How did you reach the conclusion that this is balanced? Put differently, how did you test it out during design?

On 6/30/2018 at 11:03 PM, modtyrant said:

I have been designing the ground work for a video game and these are the damage types & their effects. i been designing the combat system

I'm afraid this isn't an adequate description of what sort of game you are writing and of your design objectives.

Reading between the lines of the damage types it appears to be a fantasy game ("Magic" and "Chaos" types, unnaturally instantaneous "Plague"); it seems to focus on combat between people (with bleeding, armour etc.); and it is likely to be realtime (there are durations in seconds).

This amount of information is, by far, not enough to put your damage types in context and evaluate them. Examples:

  • How are these special damage types used by the monsters, character types etc. that should be balanced against one another? For example, are Plague effects a rarely encountered almost unstoppable ability of very lethal monsters, a common ability everyone cares about being immune to, or something else? More generally, which damage types are supposed to be bad, mediocre, good, very good? Do they have commensurate direct and indirect costs?
  • What is the time scale of combat? For instance, how much fails to be done during the 12 seconds of a Chaos attack, and how likely are the opponents to "chain" another Chaos attack during that time? Or, how likely is a character suffering from Plague to be killed in the 8 seconds before hit points come back?
  • What are the other rules you refer to? For example, the difference between staggering, beng stunned, and knockdown, or the "spell shields".

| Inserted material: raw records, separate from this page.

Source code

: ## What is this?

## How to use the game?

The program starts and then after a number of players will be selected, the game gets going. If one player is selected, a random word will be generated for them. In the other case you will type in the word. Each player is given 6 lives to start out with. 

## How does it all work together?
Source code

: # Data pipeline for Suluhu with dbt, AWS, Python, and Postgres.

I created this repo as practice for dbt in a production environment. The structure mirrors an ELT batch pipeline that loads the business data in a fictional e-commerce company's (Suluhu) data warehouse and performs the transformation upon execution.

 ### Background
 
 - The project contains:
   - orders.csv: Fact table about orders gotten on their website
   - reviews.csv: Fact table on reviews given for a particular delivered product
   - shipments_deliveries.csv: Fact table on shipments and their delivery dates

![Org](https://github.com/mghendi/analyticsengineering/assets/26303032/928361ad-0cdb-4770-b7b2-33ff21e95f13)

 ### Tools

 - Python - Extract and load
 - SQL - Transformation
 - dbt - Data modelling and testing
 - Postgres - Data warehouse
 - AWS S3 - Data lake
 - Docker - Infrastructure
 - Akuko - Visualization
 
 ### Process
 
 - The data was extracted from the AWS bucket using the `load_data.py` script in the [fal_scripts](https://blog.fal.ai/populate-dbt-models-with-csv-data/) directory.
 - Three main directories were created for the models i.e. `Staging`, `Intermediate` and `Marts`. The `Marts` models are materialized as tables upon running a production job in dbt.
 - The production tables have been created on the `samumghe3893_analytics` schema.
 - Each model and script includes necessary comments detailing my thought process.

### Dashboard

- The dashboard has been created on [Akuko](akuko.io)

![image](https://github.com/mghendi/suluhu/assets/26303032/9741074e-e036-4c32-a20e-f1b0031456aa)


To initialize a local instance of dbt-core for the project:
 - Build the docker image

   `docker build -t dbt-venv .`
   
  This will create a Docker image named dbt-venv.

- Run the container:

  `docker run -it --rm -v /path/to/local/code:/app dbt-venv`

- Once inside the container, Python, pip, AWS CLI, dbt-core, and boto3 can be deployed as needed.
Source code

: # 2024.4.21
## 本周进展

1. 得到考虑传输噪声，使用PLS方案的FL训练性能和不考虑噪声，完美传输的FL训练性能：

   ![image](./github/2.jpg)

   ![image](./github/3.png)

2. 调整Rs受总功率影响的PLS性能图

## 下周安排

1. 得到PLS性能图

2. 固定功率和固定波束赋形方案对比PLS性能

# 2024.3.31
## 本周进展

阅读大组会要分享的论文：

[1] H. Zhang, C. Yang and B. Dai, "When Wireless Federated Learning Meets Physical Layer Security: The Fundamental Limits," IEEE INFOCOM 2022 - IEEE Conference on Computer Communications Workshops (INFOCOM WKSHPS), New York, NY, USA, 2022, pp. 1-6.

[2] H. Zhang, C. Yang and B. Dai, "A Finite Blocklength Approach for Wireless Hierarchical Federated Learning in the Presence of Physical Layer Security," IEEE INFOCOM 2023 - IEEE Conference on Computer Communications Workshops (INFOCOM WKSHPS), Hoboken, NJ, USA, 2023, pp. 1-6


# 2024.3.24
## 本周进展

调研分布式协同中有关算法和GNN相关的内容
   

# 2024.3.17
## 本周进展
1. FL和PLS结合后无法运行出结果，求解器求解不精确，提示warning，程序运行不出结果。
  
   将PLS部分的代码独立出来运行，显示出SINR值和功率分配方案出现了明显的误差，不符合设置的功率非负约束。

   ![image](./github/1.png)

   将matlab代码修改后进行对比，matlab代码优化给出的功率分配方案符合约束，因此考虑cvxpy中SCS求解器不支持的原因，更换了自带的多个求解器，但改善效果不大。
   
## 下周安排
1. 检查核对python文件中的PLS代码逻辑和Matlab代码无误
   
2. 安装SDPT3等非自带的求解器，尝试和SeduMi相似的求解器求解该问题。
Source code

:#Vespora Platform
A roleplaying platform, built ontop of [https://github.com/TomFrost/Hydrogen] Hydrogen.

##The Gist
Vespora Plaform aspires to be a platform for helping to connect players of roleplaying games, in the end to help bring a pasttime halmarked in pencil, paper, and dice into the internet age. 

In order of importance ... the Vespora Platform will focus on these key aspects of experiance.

In general you should simply test your game: does it have exploitative, boring strategies? Are certain fights easier or harder than they should be? A sufficiently flexible implementation will allow you to modify your damage types (and weapons, spells, characters etc.) easily.

Testing will bring to light actual problems instead of imaginary ones, and if you don't know how to solve them you'll be able to ask for help in meaningful ways (e.g suggesting additional effects of Piercing to make it more immediately lethal, not whether we like Piercing damage).

Omae Wa Mou Shindeiru

Oh thanks for replying.

Think like an FPS like Chivalry, so ranged staff might cast a bolt of [insert damage type] at a specified range and that projectile hit some thing and deal base damage and what is specified in my original post.

Melee would work like chivalry.

EDIT = Staffs, melee weapons, throwing things etc. All of those items would have the same template but with slight differences so polearms would be longer and do less damage harder to use up close, just like in chivalry. Crossbow/Staff kind of like the same ranged class but different ammo/mana etc, they literally function the same way, just different animations and damage types.